Aethetically, I really like the deep red color of the band against the gold and white detailing. In the case of the Petit Corona, which is a boxed pressed and semi-rustic looking cigar, it really stands out. It seems to give it authority.
This particular one is a right-in-the-middle colorado tone, with a characteristic looking slightly veined wrapper and a nice, even box pressing.
The aroma before lighting is animal. It smells faintly of deerskin–the kind that is dried in the sun (not chemically processed) and has been around long enough that it looses that decomposed smell, but retains its gamey quality. It also smells of musk and the inside of a cedar cabinet–an old one.
The wrapper is not excessively oily–it actually feels a bit chalky in the mouth, but moistens nicely with a few rotations in the lips.
The draw is perfect and it starts out well.
As I get further in to it, maybe a third of an inch, the evolution of flavors goes from animal and musk to toasted levain bread (it has that whole wheat / browned crust thing going on) with an undertone of leather.
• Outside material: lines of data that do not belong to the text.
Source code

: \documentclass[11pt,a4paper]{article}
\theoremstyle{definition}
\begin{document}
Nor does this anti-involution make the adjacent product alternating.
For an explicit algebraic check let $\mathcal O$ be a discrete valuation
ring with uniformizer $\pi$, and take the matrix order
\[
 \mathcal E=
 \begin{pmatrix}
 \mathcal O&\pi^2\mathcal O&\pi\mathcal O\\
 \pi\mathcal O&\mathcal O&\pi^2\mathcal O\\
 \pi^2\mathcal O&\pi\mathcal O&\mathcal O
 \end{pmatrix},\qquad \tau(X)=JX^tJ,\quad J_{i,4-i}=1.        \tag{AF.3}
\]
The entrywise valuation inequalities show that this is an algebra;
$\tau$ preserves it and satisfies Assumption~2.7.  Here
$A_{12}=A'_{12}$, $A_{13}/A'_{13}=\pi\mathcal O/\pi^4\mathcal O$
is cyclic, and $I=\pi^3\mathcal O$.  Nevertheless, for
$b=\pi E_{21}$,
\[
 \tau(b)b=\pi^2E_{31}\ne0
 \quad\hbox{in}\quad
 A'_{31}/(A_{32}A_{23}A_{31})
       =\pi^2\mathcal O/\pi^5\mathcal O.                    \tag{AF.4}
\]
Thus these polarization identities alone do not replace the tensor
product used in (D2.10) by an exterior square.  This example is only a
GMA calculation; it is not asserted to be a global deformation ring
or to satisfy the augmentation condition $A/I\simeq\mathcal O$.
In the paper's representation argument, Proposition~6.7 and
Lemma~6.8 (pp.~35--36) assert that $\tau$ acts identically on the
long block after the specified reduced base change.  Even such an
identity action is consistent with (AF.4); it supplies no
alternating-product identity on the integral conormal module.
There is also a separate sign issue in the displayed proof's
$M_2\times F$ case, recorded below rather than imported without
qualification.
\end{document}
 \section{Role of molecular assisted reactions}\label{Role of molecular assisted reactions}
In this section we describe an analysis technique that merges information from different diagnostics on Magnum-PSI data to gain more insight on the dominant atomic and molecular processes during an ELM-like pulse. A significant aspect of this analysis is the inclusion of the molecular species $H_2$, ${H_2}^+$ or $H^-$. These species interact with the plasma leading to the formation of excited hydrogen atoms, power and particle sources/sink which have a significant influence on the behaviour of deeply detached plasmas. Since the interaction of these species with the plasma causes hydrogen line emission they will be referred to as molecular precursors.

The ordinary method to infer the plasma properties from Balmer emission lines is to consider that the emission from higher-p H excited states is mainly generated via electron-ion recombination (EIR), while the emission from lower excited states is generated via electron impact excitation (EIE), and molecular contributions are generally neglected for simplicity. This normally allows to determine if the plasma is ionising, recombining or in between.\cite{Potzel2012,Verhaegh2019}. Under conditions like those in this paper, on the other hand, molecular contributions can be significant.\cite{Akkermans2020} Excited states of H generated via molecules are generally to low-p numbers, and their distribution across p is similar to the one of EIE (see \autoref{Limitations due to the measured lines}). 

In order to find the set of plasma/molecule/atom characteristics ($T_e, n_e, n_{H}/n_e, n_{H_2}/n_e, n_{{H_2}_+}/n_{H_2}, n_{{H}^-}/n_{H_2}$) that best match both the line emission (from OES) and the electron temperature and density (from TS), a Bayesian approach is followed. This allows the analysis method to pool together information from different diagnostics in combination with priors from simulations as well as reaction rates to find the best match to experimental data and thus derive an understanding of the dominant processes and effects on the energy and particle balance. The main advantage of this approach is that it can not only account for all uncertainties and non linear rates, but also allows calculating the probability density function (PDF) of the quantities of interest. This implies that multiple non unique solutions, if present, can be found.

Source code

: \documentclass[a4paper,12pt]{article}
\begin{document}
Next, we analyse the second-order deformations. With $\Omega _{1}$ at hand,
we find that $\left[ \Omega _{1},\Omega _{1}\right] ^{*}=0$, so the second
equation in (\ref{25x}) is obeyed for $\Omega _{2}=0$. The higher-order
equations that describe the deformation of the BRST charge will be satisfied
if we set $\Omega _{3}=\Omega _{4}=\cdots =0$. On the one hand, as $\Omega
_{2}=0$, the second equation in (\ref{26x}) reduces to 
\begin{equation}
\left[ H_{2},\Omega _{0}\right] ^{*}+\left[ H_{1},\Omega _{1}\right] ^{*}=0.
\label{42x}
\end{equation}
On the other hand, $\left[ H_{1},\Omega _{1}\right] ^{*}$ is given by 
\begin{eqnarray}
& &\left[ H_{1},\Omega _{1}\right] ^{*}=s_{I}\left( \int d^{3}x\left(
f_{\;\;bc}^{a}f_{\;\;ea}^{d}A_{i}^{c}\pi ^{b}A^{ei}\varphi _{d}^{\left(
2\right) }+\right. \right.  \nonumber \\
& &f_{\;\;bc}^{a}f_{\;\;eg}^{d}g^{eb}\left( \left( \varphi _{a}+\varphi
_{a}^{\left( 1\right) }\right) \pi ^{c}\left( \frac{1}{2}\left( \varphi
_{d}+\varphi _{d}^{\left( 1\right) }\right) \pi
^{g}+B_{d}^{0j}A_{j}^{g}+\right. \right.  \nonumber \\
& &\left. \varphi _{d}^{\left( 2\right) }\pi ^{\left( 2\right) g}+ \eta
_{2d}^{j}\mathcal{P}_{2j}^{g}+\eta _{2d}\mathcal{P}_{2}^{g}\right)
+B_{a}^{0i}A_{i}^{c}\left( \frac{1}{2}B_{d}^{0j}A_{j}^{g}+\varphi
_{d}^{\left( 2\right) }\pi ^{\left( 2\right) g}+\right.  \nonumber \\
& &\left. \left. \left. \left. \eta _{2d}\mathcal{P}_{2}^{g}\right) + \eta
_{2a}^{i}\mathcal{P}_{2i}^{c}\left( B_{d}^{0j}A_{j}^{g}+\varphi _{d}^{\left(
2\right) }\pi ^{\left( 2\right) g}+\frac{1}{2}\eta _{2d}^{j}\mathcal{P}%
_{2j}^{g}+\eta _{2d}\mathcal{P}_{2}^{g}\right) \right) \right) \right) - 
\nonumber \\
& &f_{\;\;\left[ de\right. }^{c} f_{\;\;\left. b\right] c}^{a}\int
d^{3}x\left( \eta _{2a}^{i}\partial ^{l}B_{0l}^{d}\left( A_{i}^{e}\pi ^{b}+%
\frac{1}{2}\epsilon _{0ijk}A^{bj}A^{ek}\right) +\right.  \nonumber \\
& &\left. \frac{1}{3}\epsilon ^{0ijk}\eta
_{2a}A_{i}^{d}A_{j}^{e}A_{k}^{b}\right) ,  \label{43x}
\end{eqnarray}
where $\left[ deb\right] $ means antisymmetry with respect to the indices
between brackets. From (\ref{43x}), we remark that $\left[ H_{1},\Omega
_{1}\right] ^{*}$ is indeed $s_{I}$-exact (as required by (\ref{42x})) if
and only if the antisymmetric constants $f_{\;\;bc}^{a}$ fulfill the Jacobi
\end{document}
The burn is going well.
Throughout, the flavor is pretty linear so far. It does not go off on an improvisational riff–it stays with the same melody.
A subtle inhale of the smoke as it passes my nose reveals more of that hint-of-deerskin–that makes sense–it smelled like that before lighting. This is also one of those cigars that really has a distinct blue cast to the smoke–I wonder all the time what causes some cigars to exhibit this more than others. Maybe its just the quality of the light outside–it is overcast but the sun still feels intense. That might have something to do with it.
The wrapper on this one is splitting a little bit 2/3 in to the cigar–a minor bummer but the burn is still even, and the flavor is great. Consistent. Absolutely no excessive concentration of flavors–no prickle on the tongue.
Through to the end, this was a fun one–really satisfying–and at this age, starting to come in to its own.